Very few are taught when not to act on them.
I wanted ESDaily to reflect how trading actually works when you’re trying to do it well.
How to read structure.
How to identify where true high risk to reward opportunities exist.
And just as importantly, how to recognize the days, and sometimes the weeks, where nothing meaningful is being offered and waiting is the entire edge.
What I didn’t expect was how much the people reading this would shape the project.
The questions.
The thoughtful replies.
The messages from people saying they were trading less and feeling clearer.
The bold, and sometimes quiet “thank you, I’m starting to get it” notes.
Those mattered.
They pushed me to be more precise, more honest, and more disciplined in what I shared. They reinforced that this wasn’t just about ES….. It was about decision making under uncertainty.
For that, I’m genuinely thankful.
If you strip away the charts, levels, and daily cadence, ESDaily was never about being in the market every day….
It was about understanding how opportunity actually forms.
How it fails.
Where failure and reclaim matter.
And how often the correct decision is to do nothing at all.
Markets do not distribute opportunity evenly.…
They never have..
They move in phases. Expansion. Balance. Transition. Compression. Each phase carries very different expectations for behavior, follow through, and risk. One of the most important lessons reinforced over the last year is that difficulty itself is information.
When clean opportunities stop resolving cleanly.
When reclaims fail more often than they hold.
When rotations become shallow, overlapping, and frustrating.
Ignoring that message in favor of frequency or engagement is how traders slowly erode both capital and clarity.
Most people understand this idea in theory.
Living it is much harder, especially when you feel pressure to always be involved.
Consistency does not come from constant participation.
It comes from alignment.
The tension with daily publishing
Publishing daily commentary introduces a subtle pressure, even when no one explicitly demands it. There’s an expectation to always have a view, to always frame the market, to always define levels, and to always be present.

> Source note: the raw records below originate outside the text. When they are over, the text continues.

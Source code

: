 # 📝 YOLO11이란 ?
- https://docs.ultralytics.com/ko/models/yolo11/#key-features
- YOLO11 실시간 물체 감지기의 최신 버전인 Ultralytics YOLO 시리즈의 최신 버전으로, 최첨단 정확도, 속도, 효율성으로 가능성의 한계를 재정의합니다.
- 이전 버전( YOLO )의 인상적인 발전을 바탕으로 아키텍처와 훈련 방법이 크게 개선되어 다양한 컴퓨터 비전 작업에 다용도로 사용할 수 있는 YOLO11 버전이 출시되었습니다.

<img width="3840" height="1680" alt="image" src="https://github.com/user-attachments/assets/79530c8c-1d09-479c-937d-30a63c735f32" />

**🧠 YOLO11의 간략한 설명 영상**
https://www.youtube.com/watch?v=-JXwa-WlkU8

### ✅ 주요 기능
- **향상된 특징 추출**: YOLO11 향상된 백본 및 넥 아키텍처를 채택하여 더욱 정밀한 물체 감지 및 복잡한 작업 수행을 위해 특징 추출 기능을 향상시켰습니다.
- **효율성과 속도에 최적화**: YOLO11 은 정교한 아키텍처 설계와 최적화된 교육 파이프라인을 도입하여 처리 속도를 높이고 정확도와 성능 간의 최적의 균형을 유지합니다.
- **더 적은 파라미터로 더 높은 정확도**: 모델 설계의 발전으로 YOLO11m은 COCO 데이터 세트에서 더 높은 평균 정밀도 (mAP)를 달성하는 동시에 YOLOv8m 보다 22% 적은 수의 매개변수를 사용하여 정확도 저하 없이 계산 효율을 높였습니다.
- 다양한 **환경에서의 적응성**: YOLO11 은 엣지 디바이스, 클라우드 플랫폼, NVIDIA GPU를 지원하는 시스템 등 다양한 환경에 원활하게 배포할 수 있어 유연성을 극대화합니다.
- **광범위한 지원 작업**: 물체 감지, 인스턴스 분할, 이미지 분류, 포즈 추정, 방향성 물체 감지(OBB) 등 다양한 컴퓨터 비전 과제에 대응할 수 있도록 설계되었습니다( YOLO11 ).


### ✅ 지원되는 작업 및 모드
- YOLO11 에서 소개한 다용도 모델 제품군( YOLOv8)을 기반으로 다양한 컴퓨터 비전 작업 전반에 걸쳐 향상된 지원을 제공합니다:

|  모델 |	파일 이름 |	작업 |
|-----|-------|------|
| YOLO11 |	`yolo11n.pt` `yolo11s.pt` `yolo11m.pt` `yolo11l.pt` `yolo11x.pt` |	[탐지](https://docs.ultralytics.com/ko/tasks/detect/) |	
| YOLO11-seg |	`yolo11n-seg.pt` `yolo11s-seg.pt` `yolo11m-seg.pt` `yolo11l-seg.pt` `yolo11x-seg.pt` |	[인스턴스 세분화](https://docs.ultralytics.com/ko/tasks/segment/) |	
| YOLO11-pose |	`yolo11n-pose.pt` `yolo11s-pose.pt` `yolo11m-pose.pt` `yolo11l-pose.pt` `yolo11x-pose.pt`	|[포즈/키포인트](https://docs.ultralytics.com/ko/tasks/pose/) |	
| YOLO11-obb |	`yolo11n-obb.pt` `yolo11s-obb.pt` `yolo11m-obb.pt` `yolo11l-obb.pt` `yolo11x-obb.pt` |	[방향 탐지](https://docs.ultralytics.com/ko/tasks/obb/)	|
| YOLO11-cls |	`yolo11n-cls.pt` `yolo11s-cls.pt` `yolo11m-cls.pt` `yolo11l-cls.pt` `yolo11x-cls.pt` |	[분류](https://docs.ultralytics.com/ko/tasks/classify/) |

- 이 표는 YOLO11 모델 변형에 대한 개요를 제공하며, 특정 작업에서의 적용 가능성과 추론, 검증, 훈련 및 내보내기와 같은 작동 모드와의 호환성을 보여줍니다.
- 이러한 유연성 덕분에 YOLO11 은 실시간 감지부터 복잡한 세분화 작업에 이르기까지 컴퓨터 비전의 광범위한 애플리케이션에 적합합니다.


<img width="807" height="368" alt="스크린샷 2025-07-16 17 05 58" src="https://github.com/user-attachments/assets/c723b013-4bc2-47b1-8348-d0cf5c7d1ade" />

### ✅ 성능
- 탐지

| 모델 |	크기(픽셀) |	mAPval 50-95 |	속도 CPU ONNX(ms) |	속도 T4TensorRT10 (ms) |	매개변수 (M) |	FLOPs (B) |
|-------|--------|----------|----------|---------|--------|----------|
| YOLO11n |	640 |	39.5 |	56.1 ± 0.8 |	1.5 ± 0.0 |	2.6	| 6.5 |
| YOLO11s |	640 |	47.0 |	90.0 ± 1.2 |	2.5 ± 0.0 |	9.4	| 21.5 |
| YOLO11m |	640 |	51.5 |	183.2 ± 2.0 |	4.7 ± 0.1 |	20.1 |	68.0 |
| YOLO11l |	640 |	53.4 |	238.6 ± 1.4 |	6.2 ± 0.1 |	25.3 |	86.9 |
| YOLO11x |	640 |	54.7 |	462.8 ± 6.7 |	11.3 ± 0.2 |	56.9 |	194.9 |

Over time, that pressure nudges you toward activity for the sake of continuity rather than alignment with conditions.
Good trading doesn’t come from constant engagement…
In fact, it’s almost always the opposite.
It comes from selectivity.
From observation.
From waiting for conditions to align… and intentionally ignoring the noise.
News.
Twitter.
Other people’s opinions…
The constant stream of information that feels productive but rarely is.
And I get it.
People want information.
They want to feel informed.
They want to feel like they’re doing something.
But this over-analyzation of information into the markets… listening to Bloomberg 24/7… watching every 15-minute level… chasing every 20-point move in ES… taking absurd risk to “be active….”
That’s what kills traders.
Not lack of opportunity.
Not lack of intelligence.
No. It’s Noise.
Writing every day while being constantly available adds noise.
It doesn’t add edge.
Eventually, that noise began to spill into areas that matter more than markets.
My health needed more margin than this format allows.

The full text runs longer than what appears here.